→ **Problem requirements**
The response should reproduce exactly the lines from the top of the listing below through the one that contains "經營者創立商店 (ccc, 20191204)", and nothing else; pictures do not belong in it.

→ **Raw data**
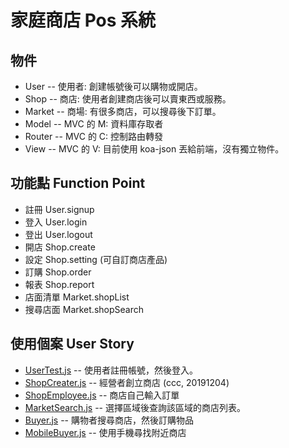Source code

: # 家庭商店 Pos 系統

## 物件

* User -- 使用者: 創建帳號後可以購物或開店。
* Shop -- 商店: 使用者創建商店後可以賣東西或服務。
* Market -- 商場: 有很多商店，可以搜尋後下訂單。
* Model -- MVC 的 M: 資料庫存取者
* Router -- MVC 的 C: 控制路由轉發
* View -- MVC 的 V: 目前使用 koa-json 丟給前端，沒有獨立物件。

## 功能點 Function Point

* 註冊 User.signup
* 登入 User.login
* 登出 User.logout
* 開店 Shop.create
* 設定 Shop.setting (可自訂商店產品)
* 訂購 Shop.order
* 報表 Shop.report
* 店面清單 Market.shopList
* 搜尋店面 Market.shopSearch

## 使用個案 User Story

* [UserTest.js](test/server/UserTest.js) -- 使用者註冊帳號，然後登入。
* [ShopCreater.js](test/server/ShopCreater.js) -- 經營者創立商店 (ccc, 20191204)
* [ShopEmployee.js](test/server/ShopEmployee.js) -- 商店自己輸入訂單
* [MarketSearch.js](test/server/MarketSearch.js) -- 選擇區域後查詢該區域的商店列表。
* [Buyer.js](test/server/Buyer.js) -- 購物者搜尋商店，然後訂購物品
* [MobileBuyer.js](test/server/MobileBuyer.js) -- 使用手機尋找附近商店
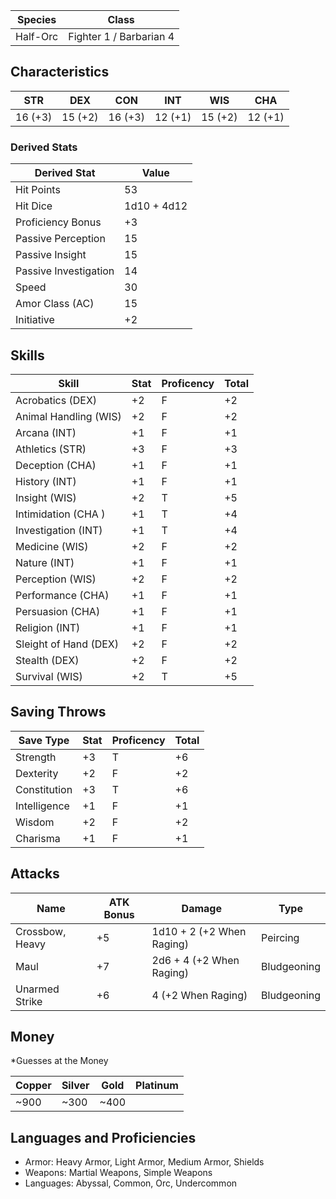 
| Species  | Class                   |
| -------- | ----------------------- |
| Half-Orc | Fighter 1 / Barbarian 4 |

## Characteristics

| STR     | DEX     | CON     | INT     | WIS     | CHA     |
| ------- | ------- | ------- | ------- | ------- | ------- |
| 16 (+3) | 15 (+2) | 16 (+3) | 12 (+1) | 15 (+2) | 12 (+1) |

### Derived Stats

| Derived Stat          | Value       |
| --------------------- | ----------- |
| Hit Points            | 53          |
| Hit Dice              | 1d10 + 4d12 |
| Proficiency Bonus     | +3          |
| Passive Perception    | 15          |
| Passive Insight       | 15          |
| Passive Investigation | 14          |
| Speed                 | 30          |
| Amor Class (AC)       | 15          |
| Initiative            | +2          |

## Skills

| Skill                 | Stat | Proficency | Total |
| --------------------- | ---- | ---------- | ----- |
| Acrobatics (DEX)      | +2   | F          | +2    |
| Animal Handling (WIS) | +2   | F          | +2    |
| Arcana (INT)          | +1   | F          | +1    |
| Athletics (STR)       | +3   | F          | +3    |
| Deception (CHA)       | +1   | F          | +1    |
| History (INT)         | +1   | F          | +1    |
| Insight (WIS)         | +2   | T          | +5    |
| Intimidation (CHA )   | +1   | T          | +4    |
| Investigation (INT)   | +1   | T          | +4    |
| Medicine (WIS)        | +2   | F          | +2    |
| Nature (INT)          | +1   | F          | +1    |
| Perception (WIS)      | +2   | F          | +2    |
| Performance (CHA)     | +1   | F          | +1    |
| Persuasion (CHA)      | +1   | F          | +1    |
| Religion (INT)        | +1   | F          | +1    |
| Sleight of Hand (DEX) | +2   | F          | +2    |
| Stealth (DEX)         | +2   | F          | +2    |
| Survival (WIS)        | +2   | T          | +5    |

## Saving Throws

| Save Type    | Stat | Proficency | Total |
| ------------ | ---- | ---------- | ----- |
| Strength     | +3   | T          | +6    |
| Dexterity    | +2   | F          | +2    |
| Constitution | +3   | T          | +6    |
| Intelligence | +1   | F          | +1    |
| Wisdom       | +2   | F          | +2    |
| Charisma     | +1   | F          | +1    |

## Attacks

| Name            | ATK Bonus | Damage                     | Type        |
| --------------- | --------- | -------------------------- | ----------- |
| Crossbow, Heavy | +5        | 1d10 + 2  (+2 When Raging) | Peircing    |
| Maul            | +7        | 2d6 + 4 (+2 When Raging)   | Bludgeoning |
| Unarmed Strike  | +6        | 4 (+2 When Raging)         | Bludgeoning |


## Money
*Guesses at the Money

| Copper | Silver | Gold | Platinum |
| ------ | ------ | ---- | -------- |
| ~900   | ~300   | ~400 |          |


## Languages and Proficiencies
- Armor: Heavy Armor, Light Armor, Medium Armor, Shields 
- Weapons: Martial Weapons, Simple Weapons 
- Languages: Abyssal, Common, Orc, Undercommon

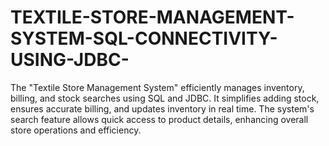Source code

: # TEXTILE-STORE-MANAGEMENT-SYSTEM-SQL-CONNECTIVITY-USING-JDBC-
The "Textile Store Management System" efficiently manages inventory, billing, and stock searches using SQL and JDBC. It simplifies adding stock, ensures accurate billing, and updates inventory in real time. The system's search feature allows quick access to product details, enhancing overall store operations and efficiency.
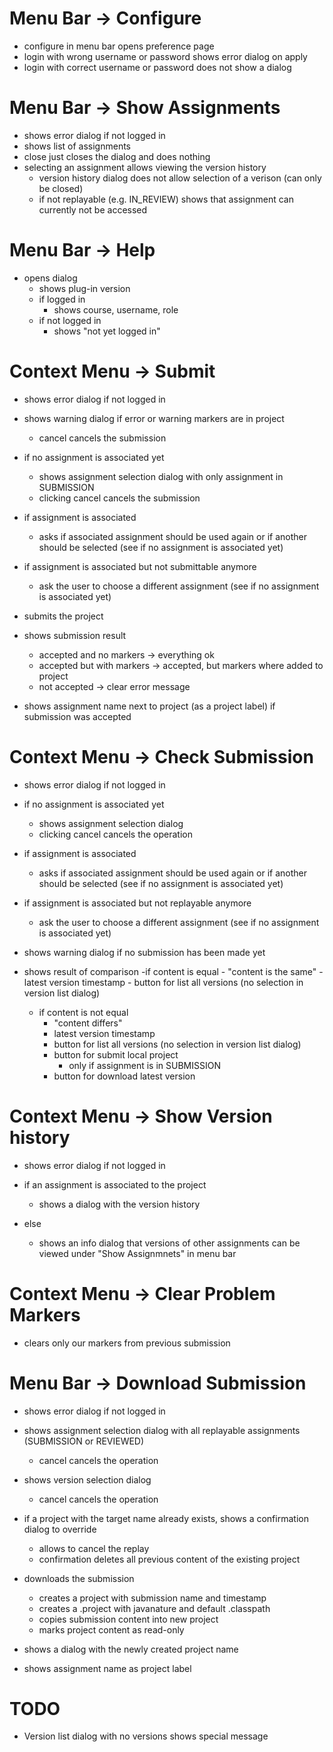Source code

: 
# Menu Bar -> Configure

- configure in menu bar opens preference page
- login with wrong username or password shows error dialog on apply
- login with correct username or password does not show a dialog

# Menu Bar -> Show Assignments

- shows error dialog if not logged in
- shows list of assignments
- close just closes the dialog and does nothing
- selecting an assignment allows viewing the version history
    - version history dialog does not allow selection of a verison (can only be closed)
    - if not replayable (e.g. IN_REVIEW) shows that assignment can currently not be accessed

# Menu Bar -> Help

- opens dialog
    - shows plug-in version
    - if logged in
        - shows course, username, role
    - if not logged in
        - shows "not yet logged in"

# Context Menu -> Submit

- shows error dialog if not logged in
- shows warning dialog if error or warning markers are in project
    - cancel cancels the submission

- if no assignment is associated yet    
    - shows assignment selection dialog with only assignment in SUBMISSION
    - clicking cancel cancels the submission
- if assignment is associated
    - asks if associated assignment should be used again or if another should be selected (see if no assignment is associated yet)
- if assignment is associated but not submittable anymore
    - ask the user to choose a different assignment (see if no assignment is associated yet)
    
- submits the project
- shows submission result
    - accepted and no markers -> everything ok
    - accepted but with markers -> accepted, but markers where added to project
    - not accepted -> clear error message
- shows assignment name next to project (as a project label) if submission was accepted

# Context Menu -> Check Submission

- shows error dialog if not logged in

- if no assignment is associated yet    
    - shows assignment selection dialog
    - clicking cancel cancels the operation
- if assignment is associated
    - asks if associated assignment should be used again or if another should be selected (see if no assignment is associated yet)
- if assignment is associated but not replayable anymore
    - ask the user to choose a different assignment (see if no assignment is associated yet)

- shows warning dialog if no submission has been made yet

- shows result of comparison
    -if content is equal
        - "content is the same"
        - latest version timestamp
        - button for list all versions (no selection in version list dialog)
    - if content is not equal
        - "content differs"
        - latest version timestamp
        - button for list all versions (no selection in version list dialog)
        - button for submit local project
            - only if assignment is in SUBMISSION
        - button for download latest version

# Context Menu -> Show Version history

- shows error dialog if not logged in

- if an assignment is associated to the project
    - shows a dialog with the version history
- else
    - shows an info dialog that versions of other assignments can be viewed under "Show Assignmnets" in menu bar

# Context Menu -> Clear Problem Markers

- clears only our markers from previous submission

# Menu Bar -> Download Submission

- shows error dialog if not logged in

- shows assignment selection dialog with all replayable assignments (SUBMISSION or REVIEWED)
    - cancel cancels the operation

- shows version selection dialog
    - cancel cancels the operation

- if a project with the target name already exists, shows a confirmation dialog to override
    - allows to cancel the replay
    - confirmation deletes all previous content of the existing project

- downloads the submission
    - creates a project with submission name and timestamp
    - creates a .project with javanature and default .classpath
    - copies submission content into new project
    - marks project content as read-only

- shows a dialog with the newly created project name
- shows assignment name as project label


# TODO

- Version list dialog with no versions shows special message
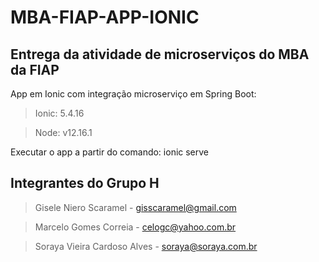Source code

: # MBA-FIAP-APP-IONIC
## Entrega da atividade de microserviços do MBA da FIAP

App em Ionic com integração microserviço em Spring Boot:
> Ionic: 5.4.16

> Node: v12.16.1

Executar o app a partir do comando: ionic serve

## Integrantes do Grupo H
> Gisele Niero Scaramel - gisscaramel@gmail.com

> Marcelo Gomes Correia - celogc@yahoo.com.br

> Soraya Vieira Cardoso Alves - soraya@soraya.com.br

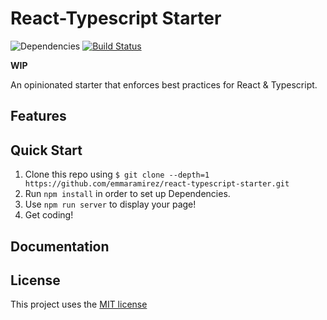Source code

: # React-Typescript Starter

![Dependencies](https://david-dm.org/emmaramirez/react-typescript-starter.svg)
[![Build Status](https://travis-ci.org/EmmaRamirez/react-typescript-starter.svg?branch=master)](https://travis-ci.org/EmmaRamirez/react-typescript-starter)

**WIP**

An opinionated starter that enforces best practices for React & Typescript.

## Features

## Quick Start
1. Clone this repo using `$ git clone --depth=1 https://github.com/emmaramirez/react-typescript-starter.git`
2. Run `npm install` in order to set up Dependencies.
3. Use `npm run server` to display your page!
4. Get coding!

## Documentation

## License

This project uses the [MIT license](/LICENSE.md)
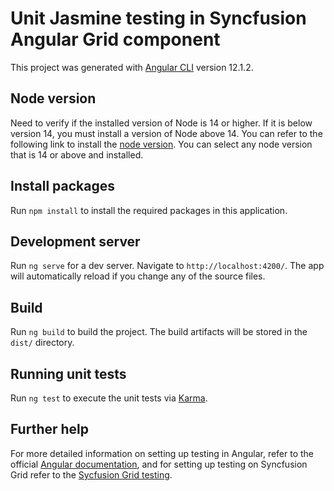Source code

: # Unit Jasmine testing in Syncfusion Angular Grid component 
This project was generated with [Angular CLI](https://github.com/angular/angular-cli) version 12.1.2.

## Node version
Need to verify if the installed version of Node is 14 or higher. If it is below version 14, you must install a version of Node above 14. You can refer to the following link to install the [node version](https://nodejs.org/en/download). You can select any node version that is 14 or above and installed.

## Install packages

Run `npm install` to install the required packages in this application.

## Development server

Run `ng serve` for a dev server. Navigate to `http://localhost:4200/`. The app will automatically reload if you change any of the source files.

## Build

Run `ng build` to build the project. The build artifacts will be stored in the `dist/` directory.

## Running unit tests

Run `ng test` to execute the unit tests via [Karma](https://karma-runner.github.io).



## Further help

For more detailed information on setting up testing in Angular, refer to the official [Angular documentation](https://angular.io/guide/testing#set-up-testing), and for setting up testing on Syncfusion Grid  refer to the [Sycfusion Grid testing](https://ej2.syncfusion.com/angular/documentation/grid/how-to/unit-jasmine-testing).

→ **Solution to this task**
Source code

: # 家庭商店 Pos 系統

## 物件

* User -- 使用者: 創建帳號後可以購物或開店。
* Shop -- 商店: 使用者創建商店後可以賣東西或服務。
* Market -- 商場: 有很多商店，可以搜尋後下訂單。
* Model -- MVC 的 M: 資料庫存取者
* Router -- MVC 的 C: 控制路由轉發
* View -- MVC 的 V: 目前使用 koa-json 丟給前端，沒有獨立物件。

## 功能點 Function Point

* 註冊 User.signup
* 登入 User.login
* 登出 User.logout
* 開店 Shop.create
* 設定 Shop.setting (可自訂商店產品)
* 訂購 Shop.order
* 報表 Shop.report
* 店面清單 Market.shopList
* 搜尋店面 Market.shopSearch

## 使用個案 User Story

* [UserTest.js](test/server/UserTest.js) -- 使用者註冊帳號，然後登入。
* [ShopCreater.js](test/server/ShopCreater.js) -- 經營者創立商店 (ccc, 20191204)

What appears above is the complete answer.